| Top | |
|
|
|
The configuration for libtlssep typically resides at /etc/tlssep-decorator-api-version.cfg.
An example configuration is shown below.
certpath = "/etc/pki/tls/certs/cert.pem";
privkeypath = "/etc/pki/tls/certs/key.pem";
verification = ( "ca" );
programs = ({
path = "/usr/bin/my-prototype";
verification = ( "ca", "self-signed" );
enough = 1;
})
You might find this syntax familiar if you have studied CertShim, as CertShim provided the inspiration for libtlssep's configuration engine. The first three lines specify the global configuration parameters; in this case, the path to a certificate and private key as well as the default certificate-trust model.
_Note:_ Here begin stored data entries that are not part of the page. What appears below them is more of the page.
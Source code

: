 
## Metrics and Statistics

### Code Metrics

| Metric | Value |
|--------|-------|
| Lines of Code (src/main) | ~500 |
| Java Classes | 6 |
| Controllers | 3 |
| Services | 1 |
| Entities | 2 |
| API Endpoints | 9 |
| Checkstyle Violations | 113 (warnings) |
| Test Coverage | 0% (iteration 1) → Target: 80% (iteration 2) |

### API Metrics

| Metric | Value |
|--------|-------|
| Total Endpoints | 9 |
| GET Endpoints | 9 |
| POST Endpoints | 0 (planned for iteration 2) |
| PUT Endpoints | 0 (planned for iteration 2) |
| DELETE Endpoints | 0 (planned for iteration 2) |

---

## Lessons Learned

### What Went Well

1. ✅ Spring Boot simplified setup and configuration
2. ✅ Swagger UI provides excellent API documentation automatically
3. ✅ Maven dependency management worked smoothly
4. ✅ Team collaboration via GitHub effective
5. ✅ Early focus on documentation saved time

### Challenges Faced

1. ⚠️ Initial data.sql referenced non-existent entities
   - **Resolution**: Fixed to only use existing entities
The application-specific statement beginning on Line 5
overrides the configuration when
tlssep-decorator acts on behalf of /usr/bin/my-prototype
so that the program
chains two verification techniques:
the traditional CA model
and
self-signed certificates,
with the latter presumably supported for development purposes.
Here the meaning of the enough parameter
resembles CertShim's vote:
satisfying one of
either CA
or
self-signed verification
is sufficient for this application.
Had the administrator set enough to 2,
the application would require that both verifications be successful;
in the absence of an enough parameter, tlssep-decorator will enforce
all of the specified verification techniques.
An administrator could select other trust models here without making any changes to application source code.